*Activity:* Write out again, exactly, the lines below starting at the one with "#### **Upgraded Logic Contract**" and ending at the one with "### **8. Tools and Frameworks**".

*Supplied entries:*
[Start of section]

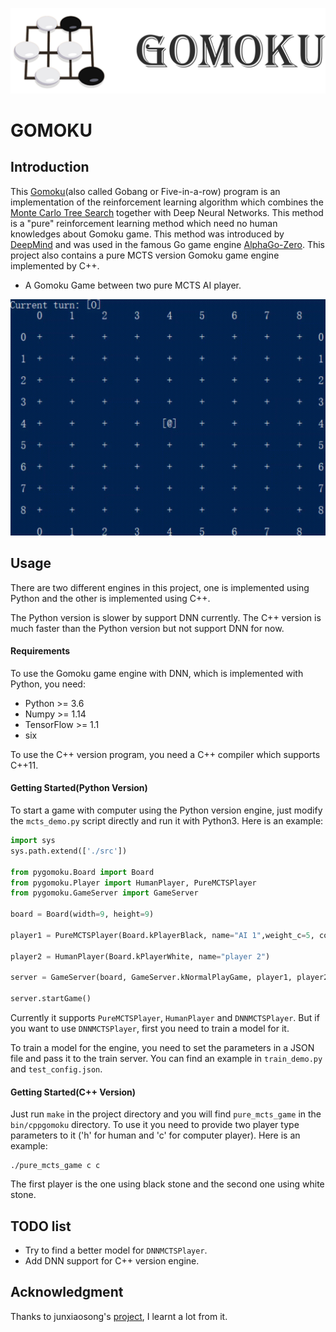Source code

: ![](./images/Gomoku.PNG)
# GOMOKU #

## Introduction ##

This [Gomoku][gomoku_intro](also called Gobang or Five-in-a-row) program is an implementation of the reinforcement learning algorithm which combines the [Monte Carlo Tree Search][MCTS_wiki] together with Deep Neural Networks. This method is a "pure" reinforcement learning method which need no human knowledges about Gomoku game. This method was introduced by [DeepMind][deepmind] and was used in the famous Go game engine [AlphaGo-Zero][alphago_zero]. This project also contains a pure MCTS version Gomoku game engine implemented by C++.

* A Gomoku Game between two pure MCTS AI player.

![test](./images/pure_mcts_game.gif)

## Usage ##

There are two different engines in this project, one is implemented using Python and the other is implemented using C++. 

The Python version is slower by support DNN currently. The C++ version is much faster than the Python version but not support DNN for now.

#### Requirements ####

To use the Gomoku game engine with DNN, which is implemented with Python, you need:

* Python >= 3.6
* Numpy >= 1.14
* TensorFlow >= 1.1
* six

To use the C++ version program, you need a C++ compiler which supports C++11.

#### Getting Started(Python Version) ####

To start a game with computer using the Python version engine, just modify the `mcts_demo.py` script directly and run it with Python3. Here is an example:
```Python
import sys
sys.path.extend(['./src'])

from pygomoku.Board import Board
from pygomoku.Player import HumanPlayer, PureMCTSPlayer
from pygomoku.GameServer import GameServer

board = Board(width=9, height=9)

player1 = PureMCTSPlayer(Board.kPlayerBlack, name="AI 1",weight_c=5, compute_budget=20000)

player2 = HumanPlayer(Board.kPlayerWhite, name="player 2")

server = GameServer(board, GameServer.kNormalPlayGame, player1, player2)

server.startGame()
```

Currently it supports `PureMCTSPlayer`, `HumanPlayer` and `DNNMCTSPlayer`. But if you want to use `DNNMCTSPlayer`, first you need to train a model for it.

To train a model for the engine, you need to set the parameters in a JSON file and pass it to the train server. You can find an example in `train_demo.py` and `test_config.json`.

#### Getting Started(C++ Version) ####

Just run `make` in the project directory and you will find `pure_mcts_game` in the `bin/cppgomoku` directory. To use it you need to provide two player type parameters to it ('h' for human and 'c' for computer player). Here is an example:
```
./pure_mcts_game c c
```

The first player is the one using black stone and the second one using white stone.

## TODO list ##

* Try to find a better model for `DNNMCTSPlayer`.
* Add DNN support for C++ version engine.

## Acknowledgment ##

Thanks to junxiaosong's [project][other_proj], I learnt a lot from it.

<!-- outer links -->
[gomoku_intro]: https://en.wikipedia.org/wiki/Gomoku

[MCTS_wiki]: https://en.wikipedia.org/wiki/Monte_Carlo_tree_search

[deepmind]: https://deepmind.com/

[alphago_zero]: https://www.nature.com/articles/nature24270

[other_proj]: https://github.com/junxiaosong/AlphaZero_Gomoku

[End of section]
[Start of section]

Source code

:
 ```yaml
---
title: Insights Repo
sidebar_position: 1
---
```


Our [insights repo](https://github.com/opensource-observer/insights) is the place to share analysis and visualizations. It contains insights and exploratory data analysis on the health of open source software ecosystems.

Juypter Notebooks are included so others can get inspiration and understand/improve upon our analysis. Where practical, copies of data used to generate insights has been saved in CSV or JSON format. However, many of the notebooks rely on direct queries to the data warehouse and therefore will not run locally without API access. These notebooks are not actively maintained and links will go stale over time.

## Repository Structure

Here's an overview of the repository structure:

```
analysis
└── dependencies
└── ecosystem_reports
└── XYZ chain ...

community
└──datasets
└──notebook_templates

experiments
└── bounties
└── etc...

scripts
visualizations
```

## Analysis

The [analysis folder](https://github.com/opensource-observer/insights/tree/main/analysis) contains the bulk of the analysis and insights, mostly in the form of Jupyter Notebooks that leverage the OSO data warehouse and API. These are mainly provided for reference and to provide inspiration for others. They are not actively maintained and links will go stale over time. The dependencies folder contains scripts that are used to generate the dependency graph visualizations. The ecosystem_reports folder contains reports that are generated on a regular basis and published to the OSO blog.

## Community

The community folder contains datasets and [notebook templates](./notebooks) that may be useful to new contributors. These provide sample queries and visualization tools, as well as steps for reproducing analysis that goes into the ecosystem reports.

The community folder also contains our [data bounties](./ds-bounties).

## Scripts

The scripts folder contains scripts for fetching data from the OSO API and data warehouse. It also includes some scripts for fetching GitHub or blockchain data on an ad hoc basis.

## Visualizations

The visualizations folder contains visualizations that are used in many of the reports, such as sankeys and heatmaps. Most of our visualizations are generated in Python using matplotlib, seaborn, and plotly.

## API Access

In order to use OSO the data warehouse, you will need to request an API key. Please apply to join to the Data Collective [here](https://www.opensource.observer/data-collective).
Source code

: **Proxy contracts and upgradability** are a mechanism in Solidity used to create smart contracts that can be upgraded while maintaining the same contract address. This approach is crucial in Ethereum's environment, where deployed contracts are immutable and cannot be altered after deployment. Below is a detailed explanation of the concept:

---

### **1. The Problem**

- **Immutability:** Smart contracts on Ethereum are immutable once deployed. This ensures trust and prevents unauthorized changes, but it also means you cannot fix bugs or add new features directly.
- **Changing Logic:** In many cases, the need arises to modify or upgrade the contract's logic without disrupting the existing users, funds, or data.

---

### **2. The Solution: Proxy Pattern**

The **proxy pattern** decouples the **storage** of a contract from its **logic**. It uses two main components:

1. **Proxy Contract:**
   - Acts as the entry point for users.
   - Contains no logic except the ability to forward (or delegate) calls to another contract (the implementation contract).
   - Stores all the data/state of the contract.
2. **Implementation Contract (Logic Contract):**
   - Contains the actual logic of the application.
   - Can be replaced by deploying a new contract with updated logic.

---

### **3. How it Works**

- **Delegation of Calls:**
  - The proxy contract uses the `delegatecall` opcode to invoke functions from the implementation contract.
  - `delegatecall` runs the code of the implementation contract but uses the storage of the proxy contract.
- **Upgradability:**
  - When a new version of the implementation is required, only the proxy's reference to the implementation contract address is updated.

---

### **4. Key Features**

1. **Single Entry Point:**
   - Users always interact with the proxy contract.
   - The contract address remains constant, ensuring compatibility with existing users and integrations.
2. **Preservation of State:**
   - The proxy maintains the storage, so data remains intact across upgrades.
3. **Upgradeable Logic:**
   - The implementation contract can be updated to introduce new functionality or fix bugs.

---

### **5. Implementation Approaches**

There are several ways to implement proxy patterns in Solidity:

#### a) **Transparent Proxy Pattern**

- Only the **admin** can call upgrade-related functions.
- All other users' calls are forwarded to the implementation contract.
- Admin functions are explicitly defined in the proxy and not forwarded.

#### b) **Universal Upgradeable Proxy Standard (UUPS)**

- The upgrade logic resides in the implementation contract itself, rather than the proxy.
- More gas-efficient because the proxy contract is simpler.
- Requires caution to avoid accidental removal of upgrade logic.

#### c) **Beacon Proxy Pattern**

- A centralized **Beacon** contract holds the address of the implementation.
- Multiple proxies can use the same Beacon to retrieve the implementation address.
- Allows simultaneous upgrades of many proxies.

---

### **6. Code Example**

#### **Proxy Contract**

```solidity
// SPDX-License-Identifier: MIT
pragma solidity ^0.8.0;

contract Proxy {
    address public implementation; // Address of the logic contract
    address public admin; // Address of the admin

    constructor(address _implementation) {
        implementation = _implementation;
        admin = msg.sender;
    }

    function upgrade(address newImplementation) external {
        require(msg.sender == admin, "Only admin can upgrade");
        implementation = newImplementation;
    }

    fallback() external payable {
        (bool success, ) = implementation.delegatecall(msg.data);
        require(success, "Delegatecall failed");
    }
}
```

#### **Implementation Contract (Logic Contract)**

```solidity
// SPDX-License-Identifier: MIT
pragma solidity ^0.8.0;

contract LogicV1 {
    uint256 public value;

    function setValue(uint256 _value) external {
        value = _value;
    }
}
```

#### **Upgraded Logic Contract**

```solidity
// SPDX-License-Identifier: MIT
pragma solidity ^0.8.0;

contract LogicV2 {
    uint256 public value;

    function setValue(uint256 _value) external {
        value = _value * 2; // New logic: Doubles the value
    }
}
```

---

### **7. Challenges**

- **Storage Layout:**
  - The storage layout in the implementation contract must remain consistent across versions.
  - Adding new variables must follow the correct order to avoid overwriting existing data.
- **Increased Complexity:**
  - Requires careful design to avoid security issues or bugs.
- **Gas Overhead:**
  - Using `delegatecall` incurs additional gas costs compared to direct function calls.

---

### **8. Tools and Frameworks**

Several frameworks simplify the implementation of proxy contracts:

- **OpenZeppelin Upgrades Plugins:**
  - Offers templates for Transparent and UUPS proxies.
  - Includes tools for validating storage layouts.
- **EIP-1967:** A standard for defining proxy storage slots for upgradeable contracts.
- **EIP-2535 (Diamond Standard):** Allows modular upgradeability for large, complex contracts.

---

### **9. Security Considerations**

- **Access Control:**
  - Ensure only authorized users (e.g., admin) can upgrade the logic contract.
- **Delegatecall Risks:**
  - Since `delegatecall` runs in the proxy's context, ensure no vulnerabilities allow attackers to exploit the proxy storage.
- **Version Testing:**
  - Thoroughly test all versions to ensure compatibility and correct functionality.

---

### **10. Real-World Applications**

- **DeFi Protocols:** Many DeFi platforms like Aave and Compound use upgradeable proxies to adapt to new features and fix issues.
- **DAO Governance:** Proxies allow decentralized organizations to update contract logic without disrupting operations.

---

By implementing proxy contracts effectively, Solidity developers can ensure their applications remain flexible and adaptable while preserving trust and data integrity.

[End of section]

*Exercise answer:*
#### **Upgraded Logic Contract**

```solidity
// SPDX-License-Identifier: MIT
pragma solidity ^0.8.0;

contract LogicV2 {
    uint256 public value;

    function setValue(uint256 _value) external {
        value = _value * 2; // New logic: Doubles the value
    }
}
```

---

### **7. Challenges**

- **Storage Layout:**
  - The storage layout in the implementation contract must remain consistent across versions.
  - Adding new variables must follow the correct order to avoid overwriting existing data.
- **Increased Complexity:**
  - Requires careful design to avoid security issues or bugs.
- **Gas Overhead:**
  - Using `delegatecall` incurs additional gas costs compared to direct function calls.

---

### **8. Tools and Frameworks**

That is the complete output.